I've been puzzled by the lack of a priority queue implementation in the hierarchical libraries for some time. Sure, you could use a Data.Map as a priority queue, but something about having to pay O(log n) to find the smallest element bugs me. So, I decided to implement my own priority queue with optimal asymptotic time complexity. That is: insert : O(1) findMin : O(1) meld : O(1) deleteMin : O(log n) It's based heavily on the strategy detailed in the paper "Optimal Purely Functional Priority Queues" by Gerth StØlting Brodal and Chris Okasaki. This is asymptotically better than other, simpler, data structures, but the "constant factor" is likely very high (I haven't done any sort of serious benchmarking). I figured that if you have a small data set, the speed isn't going to matter much anyway, and if you have a large enough data set the asymptotically better data structure is faster. Anyway This was just something I threw together when I had some spare time. There may be misstakes in there, there's probably tons of room for improvement, but at least it's a priority queue! Download at: http://www.dtek.chalmers.se/~sylvan/PriorityQueue/ ----------------------------------------------------------------------------------------------------------- File Description ----------------------------------------------------------------------------------------------------------- PrimPQ.hs The internal workings of the skewed binomial tree PriorityQueue.hs The main priority queue module PriorityQueueTests.hs Some quickcheck properties ----------------------------------------------------------------------------------------------------------- /S -- Sebastian Sylvan +46(0)736-818655 UIN: 44640862

I have something I call a "HashHeap" which I use in my "RevModeDiff" (automatic differentiation) module. Both are here: http://ofb.net/~frederik/futility/ I wrote it when I was first learning Haskell so it's a bit unpolished, but I think some reincarnation of the same concept might be a good complement to a priority queue implementation such as yours. What it is is a map of priorities to hashtables of keys to values. Each value has a priority and a key. This allows you to insert something with a non-unique priority and then remove it later. You can also remove everything with the smallest priority - all the values in the smallest-priority hash table. It does take log(n) time to find the top priority. In my application this is not a problem, though, since many things share the same priority. If I were to have taken the purely functional route of using a map of (priority,value) tuple keys then it might be a bigger problem. However, my values are not Ord so that route was not allowed. I often find that when I want to use priority queues, I'm annoyed by the fact that I can't remove something which is not the minimum. Suppose I'm scheduling jobs and I want to cancel a job, etc. I can imagine that with an imperative data structure I could have it both ways - deletion of internal elements, and O(1) findMin. Is this not possible with a functional implementation? It doesn't seem to be a feature of your implementation. If it were possible, it seems like it might be nice to have it as part of the interface. One more thing, about the order of arguments: insertBy :: (a -> a -> Ordering) -- ^ An ordering function -> a -- ^ The element to insert -> PriorityQueue a -- ^ The priority queue in which the element will be inserted -> PriorityQueue a -- ^ The resulting priority queue I see the same kind of argument ordering in Data.Map. Why is the data structure last? Usually one would think that the arguments should be ordered from "most constant" to "least constant" so that currying is as useful as possible. But surely the data structure is "more constant" than its elements, even (especially?) if it is persistent. Cheers, Frederik On Thu, Aug 11, 2005 at 08:16:56PM +0200, Sebastian Sylvan wrote:
I've been puzzled by the lack of a priority queue implementation in the hierarchical libraries for some time. Sure, you could use a Data.Map as a priority queue, but something about having to pay O(log n) to find the smallest element bugs me.

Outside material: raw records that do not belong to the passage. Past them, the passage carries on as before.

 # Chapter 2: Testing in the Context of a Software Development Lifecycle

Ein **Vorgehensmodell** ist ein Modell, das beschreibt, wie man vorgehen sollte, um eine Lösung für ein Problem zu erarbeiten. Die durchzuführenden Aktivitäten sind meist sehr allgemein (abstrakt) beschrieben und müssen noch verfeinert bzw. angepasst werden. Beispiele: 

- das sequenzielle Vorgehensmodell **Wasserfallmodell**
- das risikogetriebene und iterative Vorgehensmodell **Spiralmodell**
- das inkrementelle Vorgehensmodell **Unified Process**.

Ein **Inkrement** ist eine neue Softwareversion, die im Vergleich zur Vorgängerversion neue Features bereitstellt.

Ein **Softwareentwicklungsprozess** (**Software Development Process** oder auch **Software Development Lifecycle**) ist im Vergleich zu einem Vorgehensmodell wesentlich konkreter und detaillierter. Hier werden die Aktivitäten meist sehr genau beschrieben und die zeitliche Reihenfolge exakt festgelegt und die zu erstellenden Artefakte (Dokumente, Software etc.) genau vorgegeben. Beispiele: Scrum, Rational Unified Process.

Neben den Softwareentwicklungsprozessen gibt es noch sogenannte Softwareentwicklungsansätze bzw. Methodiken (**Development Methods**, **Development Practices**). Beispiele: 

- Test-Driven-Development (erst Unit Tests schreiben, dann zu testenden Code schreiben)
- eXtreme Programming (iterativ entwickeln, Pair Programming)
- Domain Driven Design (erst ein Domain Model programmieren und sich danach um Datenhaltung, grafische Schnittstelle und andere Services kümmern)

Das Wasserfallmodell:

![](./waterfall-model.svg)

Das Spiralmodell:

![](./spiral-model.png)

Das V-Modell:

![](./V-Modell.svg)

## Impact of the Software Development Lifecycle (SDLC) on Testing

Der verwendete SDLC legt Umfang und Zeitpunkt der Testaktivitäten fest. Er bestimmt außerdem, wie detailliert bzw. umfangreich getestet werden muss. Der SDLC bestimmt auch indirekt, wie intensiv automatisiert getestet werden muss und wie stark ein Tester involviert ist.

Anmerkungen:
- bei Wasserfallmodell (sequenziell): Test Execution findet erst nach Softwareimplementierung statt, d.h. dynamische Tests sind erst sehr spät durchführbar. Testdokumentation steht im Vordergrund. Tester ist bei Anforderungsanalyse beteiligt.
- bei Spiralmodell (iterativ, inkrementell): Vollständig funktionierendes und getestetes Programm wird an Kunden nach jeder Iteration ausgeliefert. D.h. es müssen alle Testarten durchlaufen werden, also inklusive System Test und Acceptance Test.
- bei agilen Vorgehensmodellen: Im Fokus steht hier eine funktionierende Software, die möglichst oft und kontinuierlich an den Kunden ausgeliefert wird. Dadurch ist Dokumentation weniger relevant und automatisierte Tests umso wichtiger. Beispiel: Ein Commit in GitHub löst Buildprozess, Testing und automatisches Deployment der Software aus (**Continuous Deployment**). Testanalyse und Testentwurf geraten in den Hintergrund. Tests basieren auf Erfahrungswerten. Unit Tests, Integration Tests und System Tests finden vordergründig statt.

So, I decided to implement my own priority queue with optimal asymptotic time complexity. That is: insert : O(1) findMin : O(1) meld : O(1) deleteMin : O(log n)
It's based heavily on the strategy detailed in the paper "Optimal Purely Functional Priority Queues" by Gerth StØlting Brodal and Chris Okasaki.

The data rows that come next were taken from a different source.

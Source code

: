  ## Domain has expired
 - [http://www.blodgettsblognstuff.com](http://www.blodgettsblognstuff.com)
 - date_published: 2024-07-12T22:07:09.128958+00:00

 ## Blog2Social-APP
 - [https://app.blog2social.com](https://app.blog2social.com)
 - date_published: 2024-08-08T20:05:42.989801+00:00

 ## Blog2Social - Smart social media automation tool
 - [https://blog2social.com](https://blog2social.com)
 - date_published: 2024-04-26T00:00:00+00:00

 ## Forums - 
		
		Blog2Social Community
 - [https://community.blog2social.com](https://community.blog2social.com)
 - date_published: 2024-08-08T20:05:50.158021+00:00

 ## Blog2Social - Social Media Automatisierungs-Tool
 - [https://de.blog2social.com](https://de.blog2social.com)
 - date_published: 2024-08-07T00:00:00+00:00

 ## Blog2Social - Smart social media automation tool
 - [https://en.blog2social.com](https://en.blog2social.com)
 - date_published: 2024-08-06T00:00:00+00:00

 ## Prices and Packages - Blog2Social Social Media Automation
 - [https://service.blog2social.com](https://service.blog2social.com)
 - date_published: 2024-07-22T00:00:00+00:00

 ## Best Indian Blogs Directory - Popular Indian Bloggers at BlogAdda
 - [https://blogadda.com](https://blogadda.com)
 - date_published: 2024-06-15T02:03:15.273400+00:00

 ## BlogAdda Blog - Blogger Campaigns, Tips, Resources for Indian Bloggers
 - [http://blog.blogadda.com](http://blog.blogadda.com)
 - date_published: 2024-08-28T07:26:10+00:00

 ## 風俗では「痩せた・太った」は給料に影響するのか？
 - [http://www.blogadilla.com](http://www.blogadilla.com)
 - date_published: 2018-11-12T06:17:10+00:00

This is asymptotically better than other, simpler, data structures, but the "constant factor" is likely very high (I haven't done any sort of serious benchmarking). I figured that if you have a small data set, the speed isn't going to matter much anyway, and if you have a large enough data set the asymptotically better data structure is faster.

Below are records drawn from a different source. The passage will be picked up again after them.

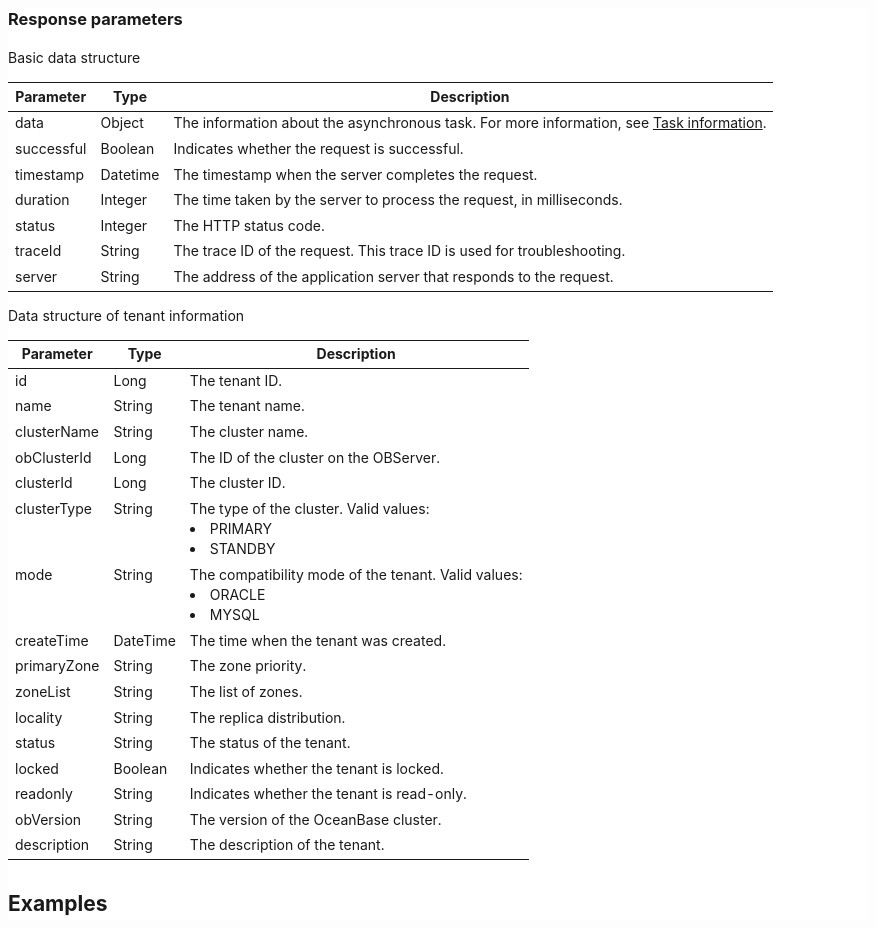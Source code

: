 ### Response parameters

Basic data structure

| Parameter | Type | Description |
|------------|----------|-----------------------|
| data | Object | The information about the asynchronous task. For more information, see [Task information](../1700.appendix-1/100.dag-information.md).  |
| successful | Boolean | Indicates whether the request is successful.  |
| timestamp | Datetime | The timestamp when the server completes the request.  |
| duration | Integer | The time taken by the server to process the request, in milliseconds.  |
| status | Integer | The HTTP status code. |
| traceId | String | The trace ID of the request. This trace ID is used for troubleshooting.  |
| server | String | The address of the application server that responds to the request.  |

Data structure of tenant information

| Parameter | Type | Description |
|-------------|----------|------------------------------------------------------------------------------------------------------------------------------------------------|
| id | Long | The tenant ID. |
| name | String | The tenant name. |
| clusterName | String | The cluster name. |
| obClusterId | Long | The ID of the cluster on the OBServer. |
| clusterId | Long | The cluster ID. |
| clusterType | String | The type of the cluster. Valid values: <li>PRIMARY</li><li> STANDBY </li> |
| mode | String | The compatibility mode of the tenant. Valid values: <li>ORACLE</li><li> MYSQL</li> |
| createTime | DateTime | The time when the tenant was created. |
| primaryZone | String | The zone priority. |
| zoneList | String | The list of zones. |
| locality | String | The replica distribution. |
| status | String | The status of the tenant. |
| locked | Boolean | Indicates whether the tenant is locked. |
| readonly | String | Indicates whether the tenant is read-only. |
| obVersion | String | The version of the OceanBase cluster. |
| description | String | The description of the tenant. |

## Examples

Anyway This was just something I threw together when I had some spare time. There may be misstakes in there, there's probably tons of room for improvement, but at least it's a priority queue!
Download at: http://www.dtek.chalmers.se/~sylvan/PriorityQueue/
----------------------------------------------------------------------------------------------------------- File Description ----------------------------------------------------------------------------------------------------------- PrimPQ.hs The internal workings of the skewed binomial tree PriorityQueue.hs The main priority queue module PriorityQueueTests.hs Some quickcheck properties -----------------------------------------------------------------------------------------------------------
/S
-- Sebastian Sylvan +46(0)736-818655 UIN: 44640862 _______________________________________________ Libraries mailing list Libraries@haskell.org http://www.haskell.org/mailman/listinfo/libraries

On 8/14/05, Frederik Eaton
I often find that when I want to use priority queues, I'm annoyed by the fact that I can't remove something which is not the minimum. Suppose I'm scheduling jobs and I want to cancel a job, etc. I can imagine that with an imperative data structure I could have it both ways - deletion of internal elements, and O(1) findMin. Is this not possible with a functional implementation?
Well you could get it at a fairly expensive cost. It is possible to take, say, a finiteMap implementation and "adapt it" to have a globally stored root which gets you O(1) findMin and (log n) for most everything else. This implementation gets optimal time complexities for other operations as well, though. O(1) for everyting except deleteMin which is (log n). O(1) for meld is, for example, quite neat.
I see the same kind of argument ordering in Data.Map. Why is the data structure last? Usually one would think that the arguments should be ordered from "most constant" to "least constant" so that currying is as useful as possible. But surely the data structure is "more constant" than its elements, even (especially?) if it is persistent.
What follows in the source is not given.